Well, a couple of things are working for Ford. First, its Ford Pro unit strength. It was the only automotive segment of Ford that saw year-over-year growth in sales and EBIT last year. Revenues from the Ford Pro segment rose 15% in 2024 to $67 billion in 2024. EBIT also increased from $7.2 billion to $9 billion, with a margin of 13.5%. The combination of Ford Pro’s strong order books and the popularity of the all-new Super Duty sets the stage for a highly promising future for the Ford Pro segment. 

The demand for Super Duty trucks and Transit vans remains robust, and the segment’s software and service subscriptions are expanding fast. Ford Pro software subscriptions grew 27% year over year to nearly 650,000. This year, Ford expects $7.5-$8 billion EBIT from the Pro segment.

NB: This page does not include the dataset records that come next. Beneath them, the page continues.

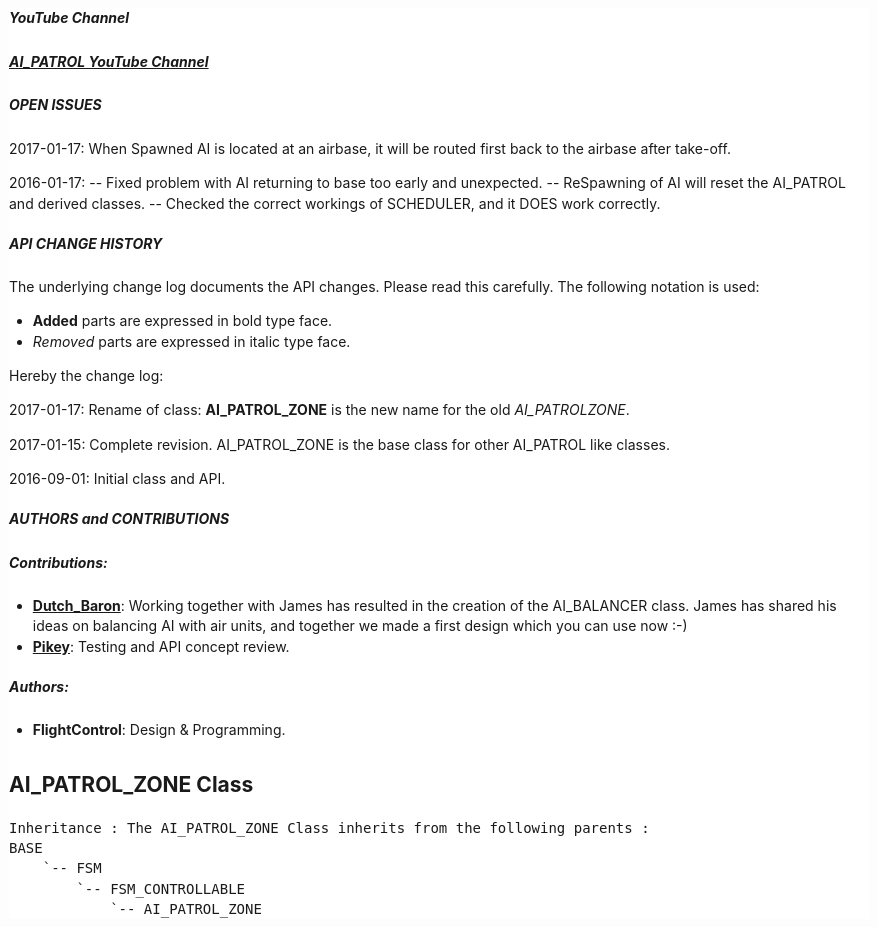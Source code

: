 #####  YouTube Channel

#####  [AI_PATROL YouTube Channel](https://www.youtube.com/playlist?list=PL7ZUrU4zZUl35HvYZKA6G22WMt7iI3zky)



#####  **OPEN ISSUES**

2017-01-17: When Spawned AI is located at an airbase, it will be routed first back to the airbase after take-off.

2016-01-17:
-- Fixed problem with AI returning to base too early and unexpected.
-- ReSpawning of AI will reset the AI_PATROL and derived classes.
-- Checked the correct workings of SCHEDULER, and it DOES work correctly.



#####  **API CHANGE HISTORY**

The underlying change log documents the API changes. Please read this carefully. The following notation is used:

* **Added** parts are expressed in bold type face.
* _Removed_ parts are expressed in italic type face.

Hereby the change log:

2017-01-17: Rename of class: **AI\_PATROL\_ZONE** is the new name for the old _AI\_PATROLZONE_.

2017-01-15: Complete revision. AI_PATROL_ZONE is the base class for other AI_PATROL like classes.

2016-09-01: Initial class and API.



#####  **AUTHORS and CONTRIBUTIONS**

#####  Contributions:

* **[Dutch_Baron](https://forums.eagle.ru/member.php?u=112075)**: Working together with James has resulted in the creation of the AI_BALANCER class. James has shared his ideas on balancing AI with air units, and together we made a first design which you can use now :-)
* **[Pikey](https://forums.eagle.ru/member.php?u=62835)**: Testing and API concept review.

#####  Authors:

* **FlightControl**: Design & Programming.


## AI_PATROL_ZONE Class
<pre>
Inheritance : The AI_PATROL_ZONE Class inherits from the following parents :
BASE
	`-- FSM
		`-- FSM_CONTROLLABLE
			`-- AI_PATROL_ZONE
</pre>
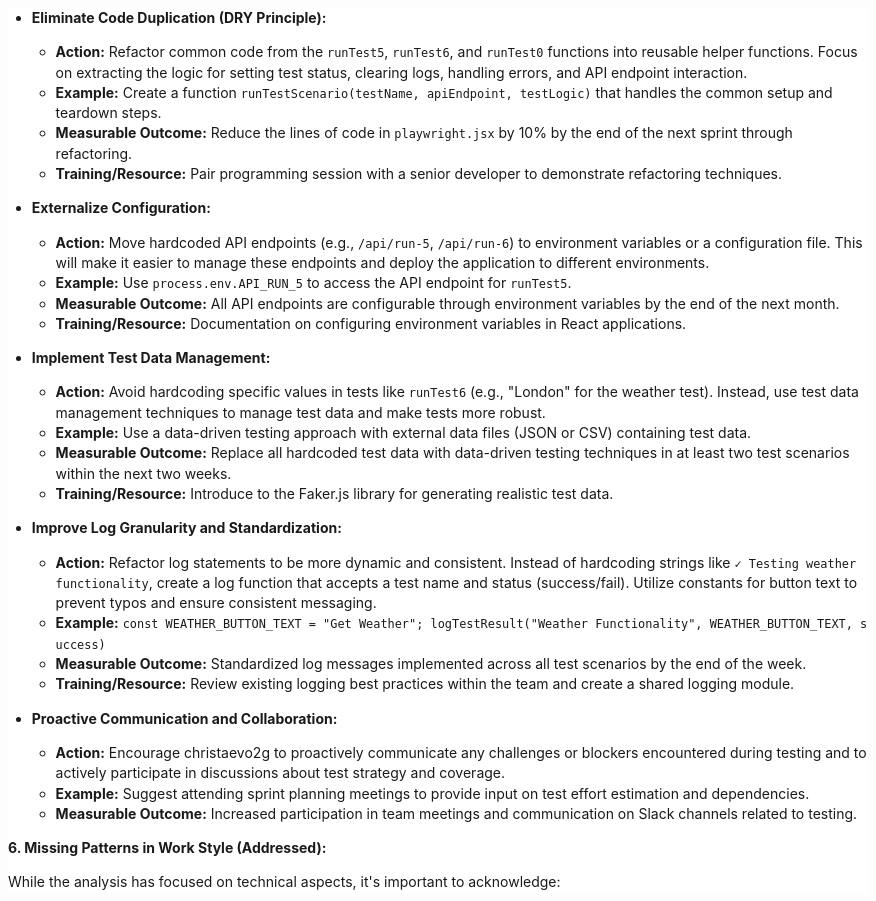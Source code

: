 *   **Eliminate Code Duplication (DRY Principle):**
    *   **Action:** Refactor common code from the `runTest5`, `runTest6`, and `runTest0` functions into reusable helper functions. Focus on extracting the logic for setting test status, clearing logs, handling errors, and API endpoint interaction.
    *   **Example:** Create a function `runTestScenario(testName, apiEndpoint, testLogic)` that handles the common setup and teardown steps.
    *   **Measurable Outcome:** Reduce the lines of code in `playwright.jsx` by 10% by the end of the next sprint through refactoring.
    *   **Training/Resource:** Pair programming session with a senior developer to demonstrate refactoring techniques.

*   **Externalize Configuration:**
    *   **Action:**  Move hardcoded API endpoints (e.g., `/api/run-5`, `/api/run-6`) to environment variables or a configuration file. This will make it easier to manage these endpoints and deploy the application to different environments.
    *   **Example:** Use `process.env.API_RUN_5` to access the API endpoint for `runTest5`.
    *   **Measurable Outcome:** All API endpoints are configurable through environment variables by the end of the next month.
    *   **Training/Resource:**  Documentation on configuring environment variables in React applications.

*   **Implement Test Data Management:**
    *   **Action:** Avoid hardcoding specific values in tests like `runTest6` (e.g., "London" for the weather test).  Instead, use test data management techniques to manage test data and make tests more robust.
    *   **Example:**  Use a data-driven testing approach with external data files (JSON or CSV) containing test data.
    *   **Measurable Outcome:** Replace all hardcoded test data with data-driven testing techniques in at least two test scenarios within the next two weeks.
    *   **Training/Resource:**  Introduce to the Faker.js library for generating realistic test data.

*    **Improve Log Granularity and Standardization:**
       *   **Action:** Refactor log statements to be more dynamic and consistent. Instead of hardcoding strings like `✓ Testing weather functionality`, create a log function that accepts a test name and status (success/fail). Utilize constants for button text to prevent typos and ensure consistent messaging.
       *   **Example:** `const WEATHER_BUTTON_TEXT = "Get Weather"; logTestResult("Weather Functionality", WEATHER_BUTTON_TEXT, success)`
       *   **Measurable Outcome:**  Standardized log messages implemented across all test scenarios by the end of the week.
       *   **Training/Resource:**  Review existing logging best practices within the team and create a shared logging module.

*   **Proactive Communication and Collaboration:**
    *   **Action:**  Encourage christaevo2g to proactively communicate any challenges or blockers encountered during testing and to actively participate in discussions about test strategy and coverage.
    *   **Example:**  Suggest attending sprint planning meetings to provide input on test effort estimation and dependencies.
    *   **Measurable Outcome:** Increased participation in team meetings and communication on Slack channels related to testing.

**6. Missing Patterns in Work Style (Addressed):**

While the analysis has focused on technical aspects, it's important to acknowledge:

While that implies a year-over-year decline, it is still expected to be the major profit driver for the company.

Second, Ford’s dividend yield of over 6% is attractive. The company targets distributions of 40-50% of FCF going forward, demonstrating its commitment to shareholder returns. This high yield provides some buffer against the stock’s volatility.

Finally, Ford reduced net cost by $500 million in the second half of 2024 and has identified $1 billion in product design cost reductions for 2025. 

But the positives end here. While Ford Pro and cost-cutting efforts provide some relief, they aren’t enough to outweigh the growing challenges across Ford’s broader business.

Ford Model E Unit Losses Aren’t Narrowing

The company’s Model e segment — its dedicated EV business — continues to struggle and the challenges stem from both internal and external pressure. Ford faces stiff competition, pricing pressure and significant costs associated with new-generation EV development.

Last year, volumes and revenues from the EV business contracted 9% and 35%, respectively, on a yearly basis. After having incurred losses of $4.7 billion in its EV business in 2023, Ford’s loss from Model e widened to $5.07 billion in 2024, exacerbated by ongoing pricing pressure and increased investments in next-generation EVs.

And this year seems no better despite a reduction of $1.4 billion in its EV business cost structure. The company expects segmental loss in the band of $5-5.5 billion. In comparison, General Motors has been making strides in cutting EV losses, with its EV portfolio turning “variable profit positive” in the final quarter of 2024. GM expects $2 billion in reduced EV losses this year, while Ford continues to struggle with scaling and efficiency.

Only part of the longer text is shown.